Observation data (J2000 epoch)
- Constellation: Virgo
- Right ascension: 12^{h} 35^{m} 10.6731^{s}
- Declination: −00° 13′ 16.085″
- Redshift: 0.022966±0.0000170
- Heliocentric radial velocity: 6,885±5 km/s
- Distance: 312.09 ± 9.57 Mly (95.688 ± 2.933 Mpc)
- Apparent magnitude (V): 13.6g

Characteristics
- Type: (R')SAB(r)bc
- Size: ~154,300 ly (47.32 kpc) (estimated)
- Apparent size (V): 1.58′ × 0.68′

Other designations
- IRAS 12326+0003, 2MASX J12351066-0013157, UGC 7749, MCG +00-32-024, PGC 41911, CGCG 014-071

= NGC 4541 =

Galaxy in the constellation Virgo

NGC 4541 is an intermediate spiral galaxy in the constellation of Virgo. Its velocity with respect to the cosmic microwave background is 7229±25 km/s, which corresponds to a Hubble distance of 106.63 ± 7.47 Mpc. However, eight non-redshift measurements give a closer mean distance of 95.688 ± 2.933 Mpc. It was discovered by German-British astronomer William Herschel on 1 January 1786.

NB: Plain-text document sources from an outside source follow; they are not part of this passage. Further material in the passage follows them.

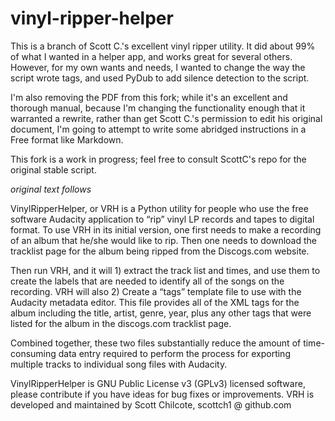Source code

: # vinyl-ripper-helper

This is a branch of Scott C.'s excellent vinyl ripper utility.  It did about 99% of what I wanted in a helper app, and works great for several others.  However, for my own wants and needs, I wanted to change the way the script wrote tags, and used PyDub to add silence detection to the script.

I'm also removing the PDF from this fork; while it's an excellent and thorough manual, because I'm changing the functionality enough that it warranted a rewrite, rather than get Scott C.'s permission to edit his original document, I'm going to attempt to write some abridged instructions in a Free format like Markdown.

This fork is a work in progress; feel free to consult ScottC's repo for the original stable script.

*original text follows*

VinylRipperHelper, or VRH is a Python utility for people who use the free software Audacity application to “rip” vinyl LP records and tapes to digital format.  To use VRH in its initial version, one first needs to make a recording of an album that he/she would like to rip.  Then one needs to download the tracklist page for the album being ripped from the Discogs.com website.  

Then run VRH, and it will 1) extract the track list and times, and use them to create the labels that are needed to identify all of the songs on the recording.  VRH will also 2) Create a “tags” template file to use with the Audacity metadata editor. This file provides all of the XML tags for the album including the title, artist, genre, year, plus any other tags that were listed for the album in the discogs.com tracklist page.

Combined together, these two files substantially reduce the amount of time-consuming data entry required to perform the process for exporting multiple tracks to individual song files with Audacity.

VinylRipperHelper is GNU Public License v3 (GPLv3) licensed software, please contribute if you have ideas for bug fixes or improvements.
VRH is developed and maintained by Scott Chilcote, scottch1 @ github.com
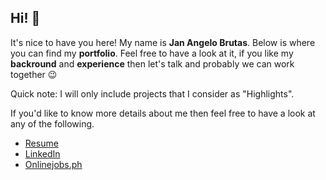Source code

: <h2>Hi! 👋</h2>

It's nice to have you here! My name is **Jan Angelo Brutas**. Below is where you can find my **portfolio**. Feel free to have a look at it, if you like my **backround** and **experience** then let's talk and probably we can work together 😉

Quick note: I will only include projects that I consider as "Highlights".

If you'd like to know more details about me then feel free to have a look at any of the following.

- [Resume](https://www.facebook.com)
- [LinkedIn](https://www.linkedin.com/in/janangelobrutas/)
- [Onlinejobs.ph](https://www.onlinejobs.ph/jobseekers/info/1209320)
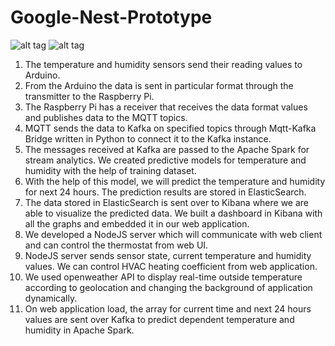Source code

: # Google-Nest-Prototype

![alt tag](https://cloud.githubusercontent.com/assets/11401305/17708365/8044a966-6399-11e6-9c34-43fb633c2cf3.png)
![alt tag](https://cloud.githubusercontent.com/assets/11401305/17708358/787c8bfe-6399-11e6-8959-9fcb21996fef.jpg)

1. The temperature and humidity sensors send their reading values to Arduino.
2. From the Arduino the data is sent in particular format through the transmitter to the Raspberry Pi.
3. The Raspberry Pi has a receiver that receives the data format values and publishes data to the MQTT topics.
4. MQTT sends the data to Kafka on specified topics through Mqtt-Kafka Bridge written in Python to connect it to the Kafka instance.
5. The messages received at Kafka are passed to the Apache Spark for stream analytics. We created predictive models for temperature and humidity with the help of training dataset.
6. With the help of this model, we will predict the temperature and humidity for next 24 hours.
The prediction results are stored in ElasticSearch.
7. The data stored in ElasticSearch is sent over to Kibana where we are able to  visualize the predicted data. We built a dashboard in Kibana with all the graphs and embedded it in our web application.
8. We developed a NodeJS server which will communicate with web client and can control the thermostat from web UI.
9. NodeJS server sends sensor state, current temperature and humidity values. We can control HVAC heating coefficient from web application. 
10. We used openweather API to display real-time outside temperature according to geolocation and changing the background of application dynamically.
11. On web application load, the array for current time and next 24 hours values are sent over Kafka to predict dependent temperature and humidity in Apache Spark.
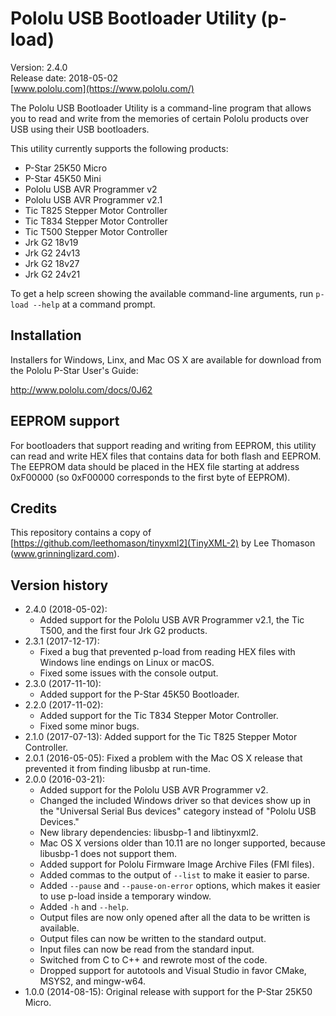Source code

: # Pololu USB Bootloader Utility (p-load)

Version: 2.4.0<br/>
Release date: 2018-05-02<br/>
[www.pololu.com](https://www.pololu.com/)

The Pololu USB Bootloader Utility is a command-line program that
allows you to read and write from the memories of certain Pololu
products over USB using their USB bootloaders.

This utility currently supports the following products:

  * P-Star 25K50 Micro
  * P-Star 45K50 Mini
  * Pololu USB AVR Programmer v2
  * Pololu USB AVR Programmer v2.1
  * Tic T825 Stepper Motor Controller
  * Tic T834 Stepper Motor Controller
  * Tic T500 Stepper Motor Controller
  * Jrk G2 18v19
  * Jrk G2 24v13
  * Jrk G2 18v27
  * Jrk G2 24v21

To get a help screen showing the available command-line arguments,
run `p-load --help` at a command prompt.


## Installation

Installers for Windows, Linx, and Mac OS X are available for download from the
Pololu P-Star User's Guide:

  http://www.pololu.com/docs/0J62


## EEPROM support

For bootloaders that support reading and writing from EEPROM, this utility can
read and write HEX files that contains data for both flash and EEPROM.  The
EEPROM data should be placed in the HEX file starting at address 0xF00000 (so
0xF00000 corresponds to the first byte of EEPROM).


## Credits

This repository contains a copy of [https://github.com/leethomason/tinyxml2](TinyXML-2)
by Lee Thomason (www.grinninglizard.com).

## Version history

* 2.4.0 (2018-05-02):
  * Added support for the Pololu USB AVR Programmer v2.1, the Tic T500,
    and the first four Jrk G2 products.
* 2.3.1 (2017-12-17):
  * Fixed a bug that prevented p-load from reading HEX files with Windows line
    endings on Linux or macOS.
  * Fixed some issues with the console output.
* 2.3.0 (2017-11-10):
  * Added support for the P-Star 45K50 Bootloader.
* 2.2.0 (2017-11-02):
  * Added support for the Tic T834 Stepper Motor Controller.
  * Fixed some minor bugs.
* 2.1.0 (2017-07-13): Added support for the Tic T825 Stepper Motor Controller.
* 2.0.1 (2016-05-05): Fixed a problem with the Mac OS X release that prevented
  it from finding libusbp at run-time.
* 2.0.0 (2016-03-21):
    * Added support for the Pololu USB AVR Programmer v2.
    * Changed the included Windows driver so that devices show up in the
      "Universal Serial Bus devices" category instead of "Pololu USB Devices."
    * New library dependencies: libusbp-1 and libtinyxml2.
    * Mac OS X versions older than 10.11 are no longer supported, because
      libusbp-1 does not support them.
    * Added support for Pololu Firmware Image Archive Files (FMI files).
    * Added commas to the output of `--list` to make it easier to parse.
    * Added `--pause` and `--pause-on-error` options, which makes it easier
      to use p-load inside a temporary window.
    * Added `-h` and `--help`.
    * Output files are now only opened after all the data to be written is available.
    * Output files can now be written to the standard output.
    * Input files can now be read from the standard input.
    * Switched from C to C++ and rewrote most of the code.
    * Dropped support for autotools and Visual Studio in favor CMake,
      MSYS2, and mingw-w64.
* 1.0.0 (2014-08-15): Original release with support for the P-Star 25K50 Micro.

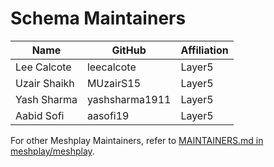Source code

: # Schema Maintainers

| Name                | GitHub                 | Affiliation |
| ------------------- | ---------------------- | ----------- |
| Lee Calcote         | leecalcote             | Layer5      |
| Uzair Shaikh        | MUzairS15              | Layer5      |
| Yash Sharma         | yashsharma1911         | Layer5      |
| Aabid Sofi          | aasofi19               | Layer5      |

For other Meshplay Maintainers, refer to  [MAINTAINERS.md in meshplay/meshplay](https://github.com/meshplay/meshplay/blob/master/MAINTAINERS.md).

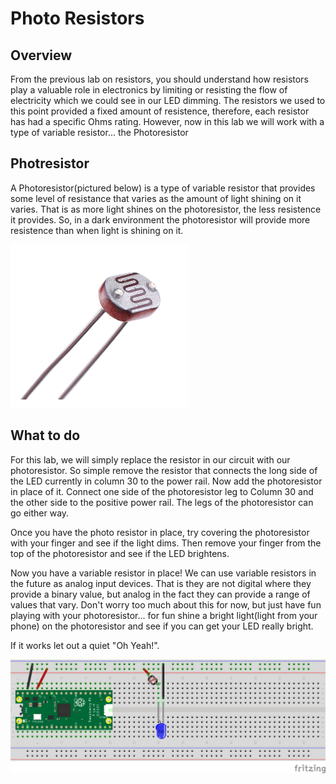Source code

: # Photo Resistors

## Overview

From the previous lab on resistors, you should understand how resistors play a valuable role in electronics by limiting or resisting the flow of electricity which we could see in our LED dimming.  The resistors we used to this point provided a fixed amount of resistence, therefore, each resistor has had a specific Ohms rating.  However, now in this lab we will work with a type of variable resistor... the Photoresistor

## Photresistor

A Photoresistor(pictured below) is a type of variable resistor that provides some level of resistance that varies as the amount of light shining on it varies.  That is as more light shines on the photoresistor, the less resistence it provides.  So, in a dark environment the photoresistor will provide more resistence than when light is shining on it.

![Photoresistor image](/images/photeresistor.png)

 ## What to do

For this lab, we will simply replace the resistor in our circuit with our photoresistor.  So simple remove the resistor that connects the long side of the LED currently in column 30 to the power rail. Now add the photoresistor in place of it.  Connect one side of the photoresistor leg to Column 30 and the other side to the positive power rail.  The legs of the photoresistor can go either way.

Once you have the photo resistor in place, try covering the photoresistor with your finger and see if the light dims.  Then remove your finger from the top of the photoresistor and see if the LED brightens.  

Now you have a variable resistor in place!  We can use variable resistors in the future as analog input devices.  That is they are not digital where they provide a binary value, but analog in the fact they can provide a range of values that vary.  Don't worry too much about this for now, but just have fun playing with your photoresistor... for fun shine a bright light(light from your phone) on the photoresistor and see if you can get your LED really bright.  

If it works let out a quiet "Oh Yeah!".


![Resistor Circuit](/images/3_Circuit_bb.png)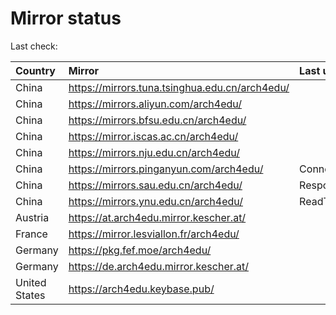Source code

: <script src="./time.js"></script>
# Mirror status
Last check: <script type="text/javascript">localize(1670419627.939396);</script>

|Country|Mirror|Last update|
|:------|:-----|:----------|
|China|https://mirrors.tuna.tsinghua.edu.cn/arch4edu/|<script type="text/javascript">localize(1670395093);</script>|
|China|https://mirrors.aliyun.com/arch4edu/|<script type="text/javascript">localize(1670308429);</script>|
|China|https://mirrors.bfsu.edu.cn/arch4edu/|<script type="text/javascript">localize(1670395093);</script>|
|China|https://mirror.iscas.ac.cn/arch4edu/|<script type="text/javascript">localize(1670395093);</script>|
|China|https://mirrors.nju.edu.cn/arch4edu/|<script type="text/javascript">localize(1670308429);</script>|
|China|https://mirrors.pinganyun.com/arch4edu/|ConnectTimeout|
|China|https://mirrors.sau.edu.cn/arch4edu/|Response 500|
|China|https://mirrors.ynu.edu.cn/arch4edu/|ReadTimeout|
|Austria|https://at.arch4edu.mirror.kescher.at/|<script type="text/javascript">localize(1670395093);</script>|
|France|https://mirror.lesviallon.fr/arch4edu/|<script type="text/javascript">localize(1670395093);</script>|
|Germany|https://pkg.fef.moe/arch4edu/|<script type="text/javascript">localize(1670395093);</script>|
|Germany|https://de.arch4edu.mirror.kescher.at/|<script type="text/javascript">localize(1670395093);</script>|
|United States|https://arch4edu.keybase.pub/|<script type="text/javascript">localize(1670351778);</script>|

<script src="./tablefilter/tablefilter.js"></script>
<script src="./table.js"></script>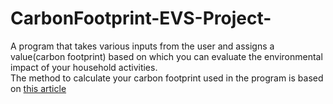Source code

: # CarbonFootprint-EVS-Project-
A program that takes various inputs from the user and assigns a value(carbon footprint) based on which you can evaluate the environmental impact of your household activities.    
The method to calculate your carbon footprint used in the program is based on [this article](https://www.wikihow.com/Calculate-Your-Carbon-Footprint)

NGC 4541 is a Seyfert II galaxy, i.e. it has a quasar-like nucleus with very high surface brightnesses whose spectra reveal strong, high-ionisation emission lines, but unlike quasars, the host galaxy is clearly detectable. NGC 4541 is also a radio galaxy, i.e. it has giant regions of radio emission extending well beyond its visible structure.

==Supernovae==
Two supernovae have been observed in NGC 4541:
- SN 2007gq (type unknown, mag. 16.6) was discovered by Berto Monard on 4 August 2007.
- PTF11bpx (Type II, mag. 19.5) was discovered by the Palomar Transient Factory on 4 April 2011.